Present the count of lines in the entries below that hold "SocKetS", and present nothing else.

Items listed in a dataset:
* * * * * * * * *
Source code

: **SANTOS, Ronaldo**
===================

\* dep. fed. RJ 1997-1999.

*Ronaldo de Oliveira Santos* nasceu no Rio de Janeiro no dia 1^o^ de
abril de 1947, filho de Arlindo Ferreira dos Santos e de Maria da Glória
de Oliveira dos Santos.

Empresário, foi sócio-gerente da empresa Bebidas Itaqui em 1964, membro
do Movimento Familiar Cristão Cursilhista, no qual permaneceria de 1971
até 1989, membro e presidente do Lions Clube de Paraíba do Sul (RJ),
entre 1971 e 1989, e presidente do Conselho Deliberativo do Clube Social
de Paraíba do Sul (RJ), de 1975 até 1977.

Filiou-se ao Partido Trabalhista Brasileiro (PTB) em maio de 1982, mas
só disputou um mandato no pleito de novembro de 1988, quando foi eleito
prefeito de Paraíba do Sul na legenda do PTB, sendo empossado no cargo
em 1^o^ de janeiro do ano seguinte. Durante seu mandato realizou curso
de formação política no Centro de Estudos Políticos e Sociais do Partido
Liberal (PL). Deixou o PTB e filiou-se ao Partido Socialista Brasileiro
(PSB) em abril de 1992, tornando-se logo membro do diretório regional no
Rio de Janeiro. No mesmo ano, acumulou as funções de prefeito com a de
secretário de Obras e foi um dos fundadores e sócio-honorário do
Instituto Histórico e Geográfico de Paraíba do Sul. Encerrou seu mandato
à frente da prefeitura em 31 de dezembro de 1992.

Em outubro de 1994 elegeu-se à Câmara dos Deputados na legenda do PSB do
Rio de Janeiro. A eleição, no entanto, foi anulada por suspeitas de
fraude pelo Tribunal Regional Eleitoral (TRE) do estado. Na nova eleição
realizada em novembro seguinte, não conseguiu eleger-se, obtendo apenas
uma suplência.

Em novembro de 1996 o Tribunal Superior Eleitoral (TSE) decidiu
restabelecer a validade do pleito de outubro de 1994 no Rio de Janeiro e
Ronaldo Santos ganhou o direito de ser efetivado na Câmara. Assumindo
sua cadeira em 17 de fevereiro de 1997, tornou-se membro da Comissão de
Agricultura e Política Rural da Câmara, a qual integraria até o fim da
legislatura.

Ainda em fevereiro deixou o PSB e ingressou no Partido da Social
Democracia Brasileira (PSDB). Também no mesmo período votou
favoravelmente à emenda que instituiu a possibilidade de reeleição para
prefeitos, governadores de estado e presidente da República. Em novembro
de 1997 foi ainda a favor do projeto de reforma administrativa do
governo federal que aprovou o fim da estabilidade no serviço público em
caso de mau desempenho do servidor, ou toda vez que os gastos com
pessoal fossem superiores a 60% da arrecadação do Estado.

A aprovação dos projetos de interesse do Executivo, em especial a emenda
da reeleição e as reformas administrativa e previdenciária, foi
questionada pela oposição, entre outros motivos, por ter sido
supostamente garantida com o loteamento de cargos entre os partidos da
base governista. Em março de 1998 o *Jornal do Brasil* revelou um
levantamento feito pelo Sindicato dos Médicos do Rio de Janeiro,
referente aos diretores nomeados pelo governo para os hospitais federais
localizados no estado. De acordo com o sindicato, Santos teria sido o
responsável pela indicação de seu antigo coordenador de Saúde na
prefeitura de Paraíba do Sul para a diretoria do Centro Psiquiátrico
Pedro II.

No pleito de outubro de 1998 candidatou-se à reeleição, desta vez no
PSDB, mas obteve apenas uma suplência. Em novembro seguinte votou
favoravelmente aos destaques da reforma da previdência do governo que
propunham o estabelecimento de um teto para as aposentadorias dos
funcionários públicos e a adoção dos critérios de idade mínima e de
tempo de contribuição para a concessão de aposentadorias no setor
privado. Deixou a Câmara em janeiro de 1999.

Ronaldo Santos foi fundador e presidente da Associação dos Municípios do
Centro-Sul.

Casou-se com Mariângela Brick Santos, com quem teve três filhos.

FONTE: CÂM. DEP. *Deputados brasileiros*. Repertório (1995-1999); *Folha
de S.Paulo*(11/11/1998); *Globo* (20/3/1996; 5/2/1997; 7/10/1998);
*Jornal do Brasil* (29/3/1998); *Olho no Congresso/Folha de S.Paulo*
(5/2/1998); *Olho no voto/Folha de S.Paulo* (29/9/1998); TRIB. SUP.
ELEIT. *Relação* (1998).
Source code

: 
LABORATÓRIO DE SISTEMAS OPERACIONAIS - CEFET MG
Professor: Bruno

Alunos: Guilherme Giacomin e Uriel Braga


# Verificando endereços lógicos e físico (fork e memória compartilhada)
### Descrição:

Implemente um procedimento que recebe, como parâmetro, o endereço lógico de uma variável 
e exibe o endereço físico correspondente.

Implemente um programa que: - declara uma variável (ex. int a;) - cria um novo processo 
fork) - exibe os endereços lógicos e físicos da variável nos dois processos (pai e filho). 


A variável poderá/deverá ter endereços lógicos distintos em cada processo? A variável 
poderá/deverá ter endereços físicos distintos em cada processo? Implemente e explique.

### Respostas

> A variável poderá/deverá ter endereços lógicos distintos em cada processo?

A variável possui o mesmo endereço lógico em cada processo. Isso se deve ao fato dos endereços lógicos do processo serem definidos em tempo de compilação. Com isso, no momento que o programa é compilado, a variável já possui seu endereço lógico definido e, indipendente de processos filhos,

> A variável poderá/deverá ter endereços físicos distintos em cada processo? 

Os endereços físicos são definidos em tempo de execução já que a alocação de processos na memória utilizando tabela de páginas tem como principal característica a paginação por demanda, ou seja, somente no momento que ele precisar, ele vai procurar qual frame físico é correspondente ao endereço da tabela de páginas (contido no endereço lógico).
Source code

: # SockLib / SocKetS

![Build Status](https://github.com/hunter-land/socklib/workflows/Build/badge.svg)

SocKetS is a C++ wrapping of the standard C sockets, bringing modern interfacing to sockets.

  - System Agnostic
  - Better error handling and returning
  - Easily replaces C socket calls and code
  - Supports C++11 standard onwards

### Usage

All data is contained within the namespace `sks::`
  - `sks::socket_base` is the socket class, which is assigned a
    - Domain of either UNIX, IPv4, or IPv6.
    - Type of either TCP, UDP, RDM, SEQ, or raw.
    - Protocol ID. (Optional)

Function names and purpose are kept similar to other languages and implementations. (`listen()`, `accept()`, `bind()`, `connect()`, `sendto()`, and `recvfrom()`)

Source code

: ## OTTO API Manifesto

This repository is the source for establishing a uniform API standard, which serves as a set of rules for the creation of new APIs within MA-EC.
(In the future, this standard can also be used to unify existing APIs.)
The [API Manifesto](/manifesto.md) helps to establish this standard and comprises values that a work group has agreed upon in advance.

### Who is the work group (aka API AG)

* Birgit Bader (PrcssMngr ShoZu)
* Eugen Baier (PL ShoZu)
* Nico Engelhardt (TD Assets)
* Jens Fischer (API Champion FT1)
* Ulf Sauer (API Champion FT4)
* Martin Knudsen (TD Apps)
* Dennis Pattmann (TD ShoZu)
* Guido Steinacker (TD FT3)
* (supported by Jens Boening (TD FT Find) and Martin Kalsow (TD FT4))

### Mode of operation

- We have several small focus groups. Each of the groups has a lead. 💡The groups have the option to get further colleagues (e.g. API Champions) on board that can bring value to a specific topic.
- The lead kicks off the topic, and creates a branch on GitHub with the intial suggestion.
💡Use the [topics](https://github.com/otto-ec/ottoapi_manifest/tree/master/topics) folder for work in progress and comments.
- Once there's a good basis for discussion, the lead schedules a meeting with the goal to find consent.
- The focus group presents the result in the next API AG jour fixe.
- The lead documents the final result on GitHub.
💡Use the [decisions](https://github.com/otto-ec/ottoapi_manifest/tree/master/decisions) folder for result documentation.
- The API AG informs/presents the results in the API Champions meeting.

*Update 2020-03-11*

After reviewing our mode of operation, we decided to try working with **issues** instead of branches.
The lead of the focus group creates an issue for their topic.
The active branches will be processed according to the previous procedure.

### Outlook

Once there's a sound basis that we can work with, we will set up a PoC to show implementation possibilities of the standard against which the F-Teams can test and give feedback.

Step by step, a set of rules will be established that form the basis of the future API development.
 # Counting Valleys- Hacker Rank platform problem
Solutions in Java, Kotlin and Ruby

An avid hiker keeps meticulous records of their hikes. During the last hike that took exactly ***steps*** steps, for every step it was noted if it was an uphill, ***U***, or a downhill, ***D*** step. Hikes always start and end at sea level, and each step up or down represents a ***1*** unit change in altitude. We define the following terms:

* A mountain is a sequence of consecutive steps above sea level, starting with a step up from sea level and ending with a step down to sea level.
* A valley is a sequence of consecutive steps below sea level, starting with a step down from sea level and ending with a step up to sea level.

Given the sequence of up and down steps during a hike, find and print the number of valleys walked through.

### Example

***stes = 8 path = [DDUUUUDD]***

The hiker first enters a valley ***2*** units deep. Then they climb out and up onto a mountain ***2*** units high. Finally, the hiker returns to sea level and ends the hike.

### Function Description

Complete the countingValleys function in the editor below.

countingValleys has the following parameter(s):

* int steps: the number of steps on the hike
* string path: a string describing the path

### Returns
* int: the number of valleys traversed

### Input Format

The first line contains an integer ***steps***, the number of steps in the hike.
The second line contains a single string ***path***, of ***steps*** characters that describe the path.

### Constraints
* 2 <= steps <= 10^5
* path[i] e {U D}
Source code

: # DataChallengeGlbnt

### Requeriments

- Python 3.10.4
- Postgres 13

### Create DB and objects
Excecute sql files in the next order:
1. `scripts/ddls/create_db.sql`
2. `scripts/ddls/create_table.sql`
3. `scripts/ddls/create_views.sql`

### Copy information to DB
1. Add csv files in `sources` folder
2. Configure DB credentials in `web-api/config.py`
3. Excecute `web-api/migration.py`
* * * * * * * * *
Output of the exercise :: 2